Pode ser difícil de acreditar, mas esta é uma imagem de uma memória. Nesta imagem, os pontos azuis são células de memória positivas e os pontos vermelhos são células de memória negativas. As memórias existem no cérebro como redes de células chamadas engramas e são armazenadas e processadas em todo o cérebro. As memórias mostradas aqui estão localizadas no hipocampo de um camundongo. Crédito: Stephanie Grella

Você pode não perceber, mas cada vez que você se lembra de uma memória – como sua primeira vez andando de bicicleta ou entrando no baile do ensino médio – seu cérebro muda a memória levemente. É quase como adicionar um filtro do Instagram, com detalhes sendo preenchidos e informações sendo atualizadas ou perdidas a cada recall.

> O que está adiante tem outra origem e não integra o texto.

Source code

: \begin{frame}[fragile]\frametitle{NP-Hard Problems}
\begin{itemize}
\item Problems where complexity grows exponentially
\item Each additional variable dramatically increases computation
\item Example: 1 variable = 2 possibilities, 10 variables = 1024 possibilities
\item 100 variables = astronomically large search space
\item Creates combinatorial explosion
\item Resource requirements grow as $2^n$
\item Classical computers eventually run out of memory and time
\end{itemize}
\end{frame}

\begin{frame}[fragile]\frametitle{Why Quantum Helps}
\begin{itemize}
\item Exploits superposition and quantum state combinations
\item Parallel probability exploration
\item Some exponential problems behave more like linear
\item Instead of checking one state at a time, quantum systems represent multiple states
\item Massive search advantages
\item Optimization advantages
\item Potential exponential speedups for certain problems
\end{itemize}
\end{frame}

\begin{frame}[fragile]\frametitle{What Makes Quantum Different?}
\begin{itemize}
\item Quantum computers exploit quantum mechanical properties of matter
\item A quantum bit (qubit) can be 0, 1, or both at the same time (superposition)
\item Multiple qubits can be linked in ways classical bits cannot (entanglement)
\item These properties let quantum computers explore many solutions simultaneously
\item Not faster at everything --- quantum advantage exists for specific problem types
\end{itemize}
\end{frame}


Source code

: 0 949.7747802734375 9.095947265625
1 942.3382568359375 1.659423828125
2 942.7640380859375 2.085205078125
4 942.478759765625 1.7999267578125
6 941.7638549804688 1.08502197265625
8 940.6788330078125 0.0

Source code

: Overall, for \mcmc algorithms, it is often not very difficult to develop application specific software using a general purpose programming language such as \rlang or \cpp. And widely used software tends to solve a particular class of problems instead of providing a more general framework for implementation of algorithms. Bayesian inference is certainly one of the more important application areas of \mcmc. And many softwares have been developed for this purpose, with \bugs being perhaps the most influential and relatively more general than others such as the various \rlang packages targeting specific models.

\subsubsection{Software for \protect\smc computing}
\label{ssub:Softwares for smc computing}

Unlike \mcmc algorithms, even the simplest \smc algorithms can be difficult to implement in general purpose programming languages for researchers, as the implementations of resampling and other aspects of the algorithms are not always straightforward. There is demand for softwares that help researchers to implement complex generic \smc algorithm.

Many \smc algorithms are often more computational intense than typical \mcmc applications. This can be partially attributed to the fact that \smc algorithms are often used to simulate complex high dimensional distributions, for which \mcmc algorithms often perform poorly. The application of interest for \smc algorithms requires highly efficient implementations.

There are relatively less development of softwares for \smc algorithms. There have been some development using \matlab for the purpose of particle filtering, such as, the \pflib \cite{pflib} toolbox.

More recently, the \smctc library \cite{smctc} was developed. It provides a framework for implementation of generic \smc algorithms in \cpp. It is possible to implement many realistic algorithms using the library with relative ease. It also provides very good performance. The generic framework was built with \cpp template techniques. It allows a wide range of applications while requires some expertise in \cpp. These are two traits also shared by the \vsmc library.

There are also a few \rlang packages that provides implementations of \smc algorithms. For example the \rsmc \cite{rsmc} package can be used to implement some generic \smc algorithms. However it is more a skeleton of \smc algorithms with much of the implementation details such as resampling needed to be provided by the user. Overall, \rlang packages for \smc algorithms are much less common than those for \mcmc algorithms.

"Estamos inadvertidamente aplicando filtros às nossas experiências passadas ", diz Steve Ramirez, neurocientista da Universidade de Boston. Mesmo que uma memória filtrada seja diferente da original, você pode dizer qual é essa imagem básica, na maioria das vezes, diz ele.

"A memória é menos uma gravação de vídeo do passado e mais reconstrutiva", diz Ramirez, professor assistente de ciências psicológicas e cerebrais da BU College of Arts & Sciences . A natureza maleável da memória é tanto uma bênção quanto uma maldição: é ruim se lembrarmos de detalhes falsos, mas é bom que nossos cérebros tenham a capacidade natural de moldar e atualizar memórias para torná-las menos potentes, especialmente se for algo assustador ou traumático.

Então, e se for possível usar a natureza maleável de nossas memórias a nosso favor, como forma de curar distúrbios de saúde mental como depressão e transtorno de estresse pós-traumático (TEPT)? É exatamente para isso que Ramirez e sua equipe de pesquisa estão trabalhando. E depois de anos estudando a memória em camundongos, eles descobriram não apenas onde o cérebro armazena memórias positivas e negativas , mas também como diminuir o volume de memórias negativas estimulando artificialmente outras mais felizes. A pesquisa da equipe é publicada na Communications Biology .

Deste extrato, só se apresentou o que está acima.